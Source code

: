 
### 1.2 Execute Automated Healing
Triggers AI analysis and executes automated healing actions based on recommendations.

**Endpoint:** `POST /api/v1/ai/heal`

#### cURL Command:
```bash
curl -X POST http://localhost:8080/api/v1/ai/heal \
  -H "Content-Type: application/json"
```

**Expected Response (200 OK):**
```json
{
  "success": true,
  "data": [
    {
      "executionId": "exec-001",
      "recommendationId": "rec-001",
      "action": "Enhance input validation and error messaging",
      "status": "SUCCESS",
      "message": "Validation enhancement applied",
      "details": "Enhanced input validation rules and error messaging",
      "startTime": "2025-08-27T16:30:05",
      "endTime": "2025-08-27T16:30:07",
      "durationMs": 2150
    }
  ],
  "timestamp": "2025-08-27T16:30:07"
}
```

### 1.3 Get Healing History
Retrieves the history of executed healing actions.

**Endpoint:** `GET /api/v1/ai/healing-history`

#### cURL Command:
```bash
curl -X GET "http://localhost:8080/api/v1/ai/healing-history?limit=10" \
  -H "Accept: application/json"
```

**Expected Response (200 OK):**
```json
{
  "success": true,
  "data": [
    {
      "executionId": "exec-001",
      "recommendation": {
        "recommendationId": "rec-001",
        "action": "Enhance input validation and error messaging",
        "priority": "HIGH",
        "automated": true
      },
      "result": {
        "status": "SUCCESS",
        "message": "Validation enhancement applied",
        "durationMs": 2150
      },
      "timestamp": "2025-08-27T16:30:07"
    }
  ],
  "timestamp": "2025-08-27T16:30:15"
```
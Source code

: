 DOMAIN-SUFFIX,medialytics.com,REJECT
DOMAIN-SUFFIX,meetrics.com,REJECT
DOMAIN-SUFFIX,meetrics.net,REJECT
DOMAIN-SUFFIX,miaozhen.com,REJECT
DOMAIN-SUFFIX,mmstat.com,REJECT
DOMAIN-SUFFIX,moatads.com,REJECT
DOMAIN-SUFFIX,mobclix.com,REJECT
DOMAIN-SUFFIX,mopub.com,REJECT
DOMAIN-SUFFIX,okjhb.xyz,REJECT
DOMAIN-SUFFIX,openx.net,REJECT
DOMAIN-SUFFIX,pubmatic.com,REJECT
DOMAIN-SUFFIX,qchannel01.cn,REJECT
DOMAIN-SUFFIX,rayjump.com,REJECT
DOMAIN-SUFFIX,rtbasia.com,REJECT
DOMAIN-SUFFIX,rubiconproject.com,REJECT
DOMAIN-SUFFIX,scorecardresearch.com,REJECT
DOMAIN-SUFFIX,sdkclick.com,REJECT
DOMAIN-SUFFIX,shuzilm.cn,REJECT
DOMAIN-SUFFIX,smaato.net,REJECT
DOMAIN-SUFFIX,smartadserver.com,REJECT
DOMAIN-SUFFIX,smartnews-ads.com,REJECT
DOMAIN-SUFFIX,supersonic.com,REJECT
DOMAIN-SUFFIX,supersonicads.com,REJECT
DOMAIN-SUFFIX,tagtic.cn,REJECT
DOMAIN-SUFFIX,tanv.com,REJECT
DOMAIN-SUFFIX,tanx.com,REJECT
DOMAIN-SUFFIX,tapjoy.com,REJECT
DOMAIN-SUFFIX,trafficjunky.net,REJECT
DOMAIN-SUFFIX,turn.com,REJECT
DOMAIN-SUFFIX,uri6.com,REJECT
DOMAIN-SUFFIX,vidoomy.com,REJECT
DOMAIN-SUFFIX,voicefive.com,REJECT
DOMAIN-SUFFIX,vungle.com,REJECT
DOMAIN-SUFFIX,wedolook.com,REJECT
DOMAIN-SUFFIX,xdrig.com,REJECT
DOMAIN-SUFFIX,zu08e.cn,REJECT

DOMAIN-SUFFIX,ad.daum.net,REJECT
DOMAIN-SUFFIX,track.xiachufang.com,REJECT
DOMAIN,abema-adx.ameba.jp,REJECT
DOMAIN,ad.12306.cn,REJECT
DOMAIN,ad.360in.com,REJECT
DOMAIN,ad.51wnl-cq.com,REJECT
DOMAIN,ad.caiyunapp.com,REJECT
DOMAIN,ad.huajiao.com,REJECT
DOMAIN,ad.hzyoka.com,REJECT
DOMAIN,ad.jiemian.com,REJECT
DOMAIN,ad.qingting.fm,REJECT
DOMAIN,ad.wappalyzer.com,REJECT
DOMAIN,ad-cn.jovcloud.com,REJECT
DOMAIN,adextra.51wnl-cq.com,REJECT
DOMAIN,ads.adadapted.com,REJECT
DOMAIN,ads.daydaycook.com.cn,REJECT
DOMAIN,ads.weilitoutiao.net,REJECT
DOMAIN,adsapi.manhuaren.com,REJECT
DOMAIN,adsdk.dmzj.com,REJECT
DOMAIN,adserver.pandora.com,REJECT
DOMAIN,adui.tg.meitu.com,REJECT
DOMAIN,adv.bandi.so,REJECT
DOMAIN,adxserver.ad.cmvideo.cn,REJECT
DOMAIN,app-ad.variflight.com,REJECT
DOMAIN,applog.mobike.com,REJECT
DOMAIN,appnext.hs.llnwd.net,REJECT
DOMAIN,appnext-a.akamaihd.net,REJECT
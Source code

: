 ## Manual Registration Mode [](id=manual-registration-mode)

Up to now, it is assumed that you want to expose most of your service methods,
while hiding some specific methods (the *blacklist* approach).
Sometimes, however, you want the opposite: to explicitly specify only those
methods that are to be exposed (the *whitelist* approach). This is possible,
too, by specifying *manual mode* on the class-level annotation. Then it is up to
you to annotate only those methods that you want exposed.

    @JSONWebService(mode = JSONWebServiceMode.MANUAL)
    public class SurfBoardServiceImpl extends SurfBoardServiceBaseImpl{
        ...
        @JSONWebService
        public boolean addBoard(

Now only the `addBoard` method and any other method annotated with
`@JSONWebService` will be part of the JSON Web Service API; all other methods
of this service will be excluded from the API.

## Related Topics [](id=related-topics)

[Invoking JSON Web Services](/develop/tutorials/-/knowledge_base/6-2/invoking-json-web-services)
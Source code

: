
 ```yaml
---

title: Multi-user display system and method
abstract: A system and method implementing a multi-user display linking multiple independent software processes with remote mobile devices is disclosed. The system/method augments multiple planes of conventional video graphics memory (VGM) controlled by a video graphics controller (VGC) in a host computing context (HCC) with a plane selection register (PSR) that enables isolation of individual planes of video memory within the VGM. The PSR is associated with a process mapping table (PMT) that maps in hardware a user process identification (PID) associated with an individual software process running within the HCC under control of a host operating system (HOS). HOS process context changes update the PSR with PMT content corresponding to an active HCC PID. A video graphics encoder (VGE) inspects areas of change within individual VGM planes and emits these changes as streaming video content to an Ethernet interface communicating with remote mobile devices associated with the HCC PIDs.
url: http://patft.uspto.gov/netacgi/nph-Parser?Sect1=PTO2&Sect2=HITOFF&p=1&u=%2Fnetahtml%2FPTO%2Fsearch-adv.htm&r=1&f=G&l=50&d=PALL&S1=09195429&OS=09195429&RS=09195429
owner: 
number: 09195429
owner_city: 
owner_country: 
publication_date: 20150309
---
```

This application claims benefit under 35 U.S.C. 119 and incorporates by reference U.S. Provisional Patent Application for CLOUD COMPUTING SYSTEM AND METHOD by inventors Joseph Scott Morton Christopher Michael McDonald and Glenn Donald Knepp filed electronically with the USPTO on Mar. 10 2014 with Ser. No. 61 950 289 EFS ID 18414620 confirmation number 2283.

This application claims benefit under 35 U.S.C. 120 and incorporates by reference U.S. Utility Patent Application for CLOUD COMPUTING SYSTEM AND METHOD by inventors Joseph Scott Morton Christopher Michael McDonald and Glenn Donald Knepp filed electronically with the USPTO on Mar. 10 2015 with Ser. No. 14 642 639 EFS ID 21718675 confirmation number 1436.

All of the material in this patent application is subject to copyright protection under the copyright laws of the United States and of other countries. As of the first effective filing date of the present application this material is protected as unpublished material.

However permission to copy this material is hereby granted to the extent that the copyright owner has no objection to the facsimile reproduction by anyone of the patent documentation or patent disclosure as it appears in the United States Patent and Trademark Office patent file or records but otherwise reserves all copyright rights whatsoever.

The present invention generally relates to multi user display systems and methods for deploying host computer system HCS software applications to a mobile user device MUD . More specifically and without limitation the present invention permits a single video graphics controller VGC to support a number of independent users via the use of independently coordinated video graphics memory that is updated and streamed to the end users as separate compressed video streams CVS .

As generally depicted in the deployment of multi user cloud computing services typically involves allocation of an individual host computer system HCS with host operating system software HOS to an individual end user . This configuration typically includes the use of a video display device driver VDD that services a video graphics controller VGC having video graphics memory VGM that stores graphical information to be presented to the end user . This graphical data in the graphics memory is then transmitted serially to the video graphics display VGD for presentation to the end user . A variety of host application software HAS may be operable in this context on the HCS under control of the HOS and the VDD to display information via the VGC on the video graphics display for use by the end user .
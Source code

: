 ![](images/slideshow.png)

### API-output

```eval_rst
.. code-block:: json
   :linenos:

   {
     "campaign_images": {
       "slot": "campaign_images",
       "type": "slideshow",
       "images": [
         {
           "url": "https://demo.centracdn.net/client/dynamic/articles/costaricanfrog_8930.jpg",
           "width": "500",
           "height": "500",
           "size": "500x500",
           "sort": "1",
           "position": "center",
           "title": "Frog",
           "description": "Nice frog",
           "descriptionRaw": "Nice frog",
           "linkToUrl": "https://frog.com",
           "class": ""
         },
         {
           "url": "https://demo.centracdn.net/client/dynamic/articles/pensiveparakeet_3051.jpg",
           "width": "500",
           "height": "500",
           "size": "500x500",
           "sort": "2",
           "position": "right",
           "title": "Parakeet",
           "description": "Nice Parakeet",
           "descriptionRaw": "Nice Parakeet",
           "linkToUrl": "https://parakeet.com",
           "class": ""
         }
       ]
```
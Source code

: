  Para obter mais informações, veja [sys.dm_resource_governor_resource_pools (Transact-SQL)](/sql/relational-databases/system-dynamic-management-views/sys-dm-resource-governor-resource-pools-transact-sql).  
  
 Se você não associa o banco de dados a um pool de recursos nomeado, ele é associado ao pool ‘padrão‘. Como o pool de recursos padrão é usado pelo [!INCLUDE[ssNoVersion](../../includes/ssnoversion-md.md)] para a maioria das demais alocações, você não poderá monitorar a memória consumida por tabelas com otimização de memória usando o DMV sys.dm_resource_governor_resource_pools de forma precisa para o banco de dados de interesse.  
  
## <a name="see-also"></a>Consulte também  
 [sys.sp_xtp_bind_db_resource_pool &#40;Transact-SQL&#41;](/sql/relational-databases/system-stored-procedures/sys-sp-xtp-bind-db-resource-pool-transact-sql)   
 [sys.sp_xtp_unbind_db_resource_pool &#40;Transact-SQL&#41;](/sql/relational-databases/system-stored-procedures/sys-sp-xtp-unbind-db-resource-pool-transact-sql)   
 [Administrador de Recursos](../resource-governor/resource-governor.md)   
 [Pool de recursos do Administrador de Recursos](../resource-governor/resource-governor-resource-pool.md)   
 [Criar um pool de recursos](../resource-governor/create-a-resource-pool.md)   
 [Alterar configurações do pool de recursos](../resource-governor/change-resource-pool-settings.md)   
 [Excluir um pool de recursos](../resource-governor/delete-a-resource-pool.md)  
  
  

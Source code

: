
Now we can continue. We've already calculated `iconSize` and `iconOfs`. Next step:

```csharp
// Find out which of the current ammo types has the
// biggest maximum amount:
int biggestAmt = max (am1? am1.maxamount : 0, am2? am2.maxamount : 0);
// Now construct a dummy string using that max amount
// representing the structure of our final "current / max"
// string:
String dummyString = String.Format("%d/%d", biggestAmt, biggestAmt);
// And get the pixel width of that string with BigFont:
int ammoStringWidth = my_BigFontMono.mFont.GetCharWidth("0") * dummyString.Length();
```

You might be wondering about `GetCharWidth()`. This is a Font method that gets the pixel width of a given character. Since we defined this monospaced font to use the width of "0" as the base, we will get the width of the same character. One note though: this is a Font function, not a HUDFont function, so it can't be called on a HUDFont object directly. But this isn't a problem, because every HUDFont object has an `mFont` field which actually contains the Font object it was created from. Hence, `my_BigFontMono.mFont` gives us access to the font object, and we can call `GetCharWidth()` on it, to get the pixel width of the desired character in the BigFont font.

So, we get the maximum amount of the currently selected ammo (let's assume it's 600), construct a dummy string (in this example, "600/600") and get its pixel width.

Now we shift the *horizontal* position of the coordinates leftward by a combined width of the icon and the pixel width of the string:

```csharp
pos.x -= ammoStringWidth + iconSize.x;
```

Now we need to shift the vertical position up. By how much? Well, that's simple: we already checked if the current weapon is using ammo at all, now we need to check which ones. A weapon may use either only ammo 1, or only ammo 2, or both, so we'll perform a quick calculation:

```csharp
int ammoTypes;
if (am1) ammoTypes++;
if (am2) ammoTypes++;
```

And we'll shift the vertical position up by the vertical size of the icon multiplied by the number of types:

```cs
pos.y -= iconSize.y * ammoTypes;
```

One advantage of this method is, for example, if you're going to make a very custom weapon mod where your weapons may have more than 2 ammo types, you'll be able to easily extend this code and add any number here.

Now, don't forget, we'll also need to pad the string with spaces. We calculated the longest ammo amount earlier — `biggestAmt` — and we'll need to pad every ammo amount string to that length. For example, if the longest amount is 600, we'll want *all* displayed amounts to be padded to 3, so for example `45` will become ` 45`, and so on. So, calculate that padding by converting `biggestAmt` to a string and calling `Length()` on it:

*What to work on*
Check each line of the material for "demo". Copy the ones that have it.

*Exercise solution*
           "url": "https://demo.centracdn.net/client/dynamic/articles/costaricanfrog_8930.jpg",
           "url": "https://demo.centracdn.net/client/dynamic/articles/pensiveparakeet_3051.jpg",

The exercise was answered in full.